Unfortunately I just tried this new configuration, so I hadn't ever used this in the past. I did however try some regression testing and the error goes back to v0.7.9. I didn't test past that. The script if you're interested:

https://github.com/nathanielks/terraform-regression-tester

Thanks for the regression testing, @nathanielks!

James managed to track down that other problem and indeed it seems to be unrelated to what you saw here, so we'll need to dig into this one separately. I've run out of time for today but when I'm able I'll see if I can reduce this to a minimal test case and then try to figure out what's going on here.

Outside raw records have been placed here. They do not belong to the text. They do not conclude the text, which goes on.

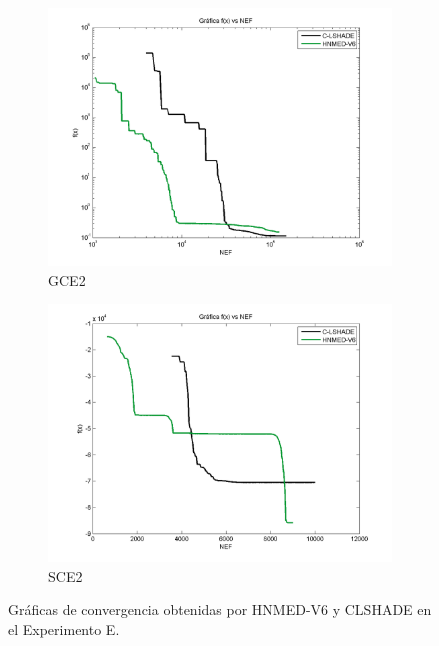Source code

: \begin{figure}
\begin{subfigure}[b]{0.49\linewidth}
		\includegraphics[width=\linewidth]{Figures/F-Grafica_Convergencia_Problema_5}
		\caption{GCE2} \label{fig:G2} 
	\end{subfigure}
	\begin{subfigure}[b]{0.49\linewidth}
		\includegraphics[width=\linewidth]{Figures/F-Grafica_Convergencia_Problema_6}
		\caption{SCE2} \label{fig:S1} 
	\end{subfigure}
	\caption{Gráficas de convergencia obtenidas por HNMED-V6 y CLSHADE en el Experimento E.} \label{fig: Gráficas de convergencia obtenidas por HNMED-V6 y CLSHADE para el Experimento E.} 
	
\end{figure}


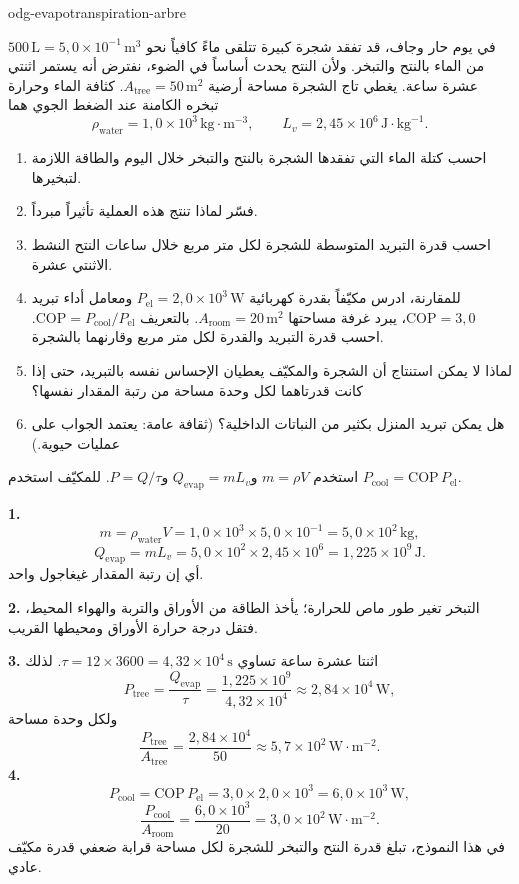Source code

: \begin{exo}{odg-evapotranspiration-arbre}

في يوم حار وجاف، قد تفقد شجرة كبيرة تتلقى ماءً كافياً نحو $500\,\text{L}=5{,}0\times10^{-1}\,\text{m}^3$ من الماء بالنتح والتبخر. ولأن النتح يحدث أساساً في الضوء، نفترض أنه يستمر اثنتي عشرة ساعة. يغطي تاج الشجرة مساحة أرضية $A_{\text{tree}}=50\,\text{m}^2$. كثافة الماء وحرارة تبخره الكامنة عند الضغط الجوي هما
\[
\rho_{\text{water}}=1{,}0\times10^3\,\text{kg}\!\cdot\!\text{m}^{-3},
\qquad L_v=2{,}45\times10^6\,\text{J}\!\cdot\!\text{kg}^{-1}.
\]
\begin{enumerate}
  \item احسب كتلة الماء التي تفقدها الشجرة بالنتح والتبخر خلال اليوم والطاقة اللازمة لتبخيرها.
  \item فسّر لماذا تنتج هذه العملية تأثيراً مبرداً.
  \item احسب قدرة التبريد المتوسطة للشجرة لكل متر مربع خلال ساعات النتح النشط الاثنتي عشرة.
  \item للمقارنة، ادرس مكيّفاً بقدرة كهربائية $P_{\mathrm{el}}=2{,}0\times10^3\,\text{W}$ ومعامل أداء تبريد $\mathrm{COP}=3{,}0$، يبرد غرفة مساحتها $A_{\text{room}}=20\,\text{m}^2$. بالتعريف $\mathrm{COP}=P_{\text{cool}}/P_{\mathrm{el}}$. احسب قدرة التبريد والقدرة لكل متر مربع وقارنهما بالشجرة.
  \item لماذا لا يمكن استنتاج أن الشجرة والمكيّف يعطيان الإحساس نفسه بالتبريد، حتى إذا كانت قدرتاهما لكل وحدة مساحة من رتبة المقدار نفسها؟
  \item هل يمكن تبريد المنزل بكثير من النباتات الداخلية؟ (ثقافة عامة: يعتمد الجواب على عمليات حيوية.)
\end{enumerate}
\begin{indication}
استخدم $m=\rho V$ و$Q_{\mathrm{evap}}=mL_v$ و$P=Q/\tau$. للمكيّف استخدم $P_{\text{cool}}=\mathrm{COP}\,P_{\mathrm{el}}$.
\end{indication}
\begin{solution}
\textbf{1.}
\[
m=\rho_{\text{water}}V=1{,}0\times10^3\times5{,}0\times10^{-1}
=5{,}0\times10^2\,\text{kg},
\]
\[
Q_{\mathrm{evap}}=mL_v=5{,}0\times10^2\times2{,}45\times10^6
=1{,}225\times10^9\,\text{J}.
\]
أي إن رتبة المقدار غيغاجول واحد.

\textbf{2.} التبخر تغير طور ماص للحرارة؛ يأخذ الطاقة من الأوراق والتربة والهواء المحيط، فتقل درجة حرارة الأوراق ومحيطها القريب.

\textbf{3.} اثنتا عشرة ساعة تساوي $\tau=12\times3600=4{,}32\times10^4\,\text{s}$. لذلك
\[
P_{\text{tree}}=\frac{Q_{\mathrm{evap}}}{\tau}
=\frac{1{,}225\times10^9}{4{,}32\times10^4}\approx2{,}84\times10^4\,\text{W},
\]
ولكل وحدة مساحة
\[
\frac{P_{\text{tree}}}{A_{\text{tree}}}
=\frac{2{,}84\times10^4}{50}\approx5{,}7\times10^2\,\text{W}\!\cdot\!\text{m}^{-2}.
\]
\textbf{4.}
\[
P_{\text{cool}}=\mathrm{COP}\,P_{\mathrm{el}}
=3{,}0\times2{,}0\times10^3=6{,}0\times10^3\,\text{W},
\]
\[
\frac{P_{\text{cool}}}{A_{\text{room}}}
=\frac{6{,}0\times10^3}{20}=3{,}0\times10^2\,\text{W}\!\cdot\!\text{m}^{-2}.
\]
في هذا النموذج، تبلغ قدرة النتح والتبخر للشجرة لكل مساحة قرابة ضعفي قدرة مكيّف عادي.


\end{solution}
\end{exo}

Sounds like a plan, @apparentlymart! If there's anything else I can do, please let me know. Happy to chase some rabbits if you don't have the bandwidth, I just need a direction! I'm still new at contributing to Terraform, so not entirely sure where exactly to look for things or how exactly to debug an issue like this.

Hi @nathanielks,

We spent a little time looking at this today and ended up concluding that the behavior here is subtle/weird enough that it would probably be more efficient for us to postpone this for the moment and revisit once we've got further along with our current project of switching to the improved interpreter I mentioned before. It's likely that the new implementation will make the situation better here immediately, and so time we'd spend digging into the details here now would probably be throwaway work.

I'm sorry that this leaves you hanging for the moment. I'll follow up here again once we have the preview release of the new implementation ready (coming as soon as we have it integrated enough to be usable) and we can see to what extent the issue is fixed by that new implementation, and then plan for any additional fixes we might need to do in terms of that new implementation.

Sounds like a plan, @apparentlymart 👍

@nathanielks I might be missing something here, but if you put square brackets around the interpolation string, does Terraform correctly interpret it as a list?

eg.

security_groups = ["${compact(concat(list(aws_security_group.allow_all.id), var.security_groups))}"]

I had the same error with compacting a list of subnet IDs for a VPC, and the square brackets fixed it for me.

🤦‍♂️ 🤦‍♂️ 🤦‍♂️ 🤦‍♂️ 🤦‍♂️ 🤦‍♂️ 🤦‍♂️ 🤦‍♂️

@tdmalone thank you for the sanity check! Good eye... 👍

Why is this issue closed? Both compact and concat should return list, if you put it in square brackets you should get list inside the list.

@sbuljac I agree, and I think it's an idiosyncrasy to HCL they're looking to fix when HCL 2.0/Terraform 0.12 is officially released.

I'm going to lock this issue because it has been closed for _30 days_ ⏳. This helps our maintainers find and focus on the active issues.

If you have found a problem that seems similar to this, please open a new issue and complete the issue template so we can capture all the details necessary to investigate further.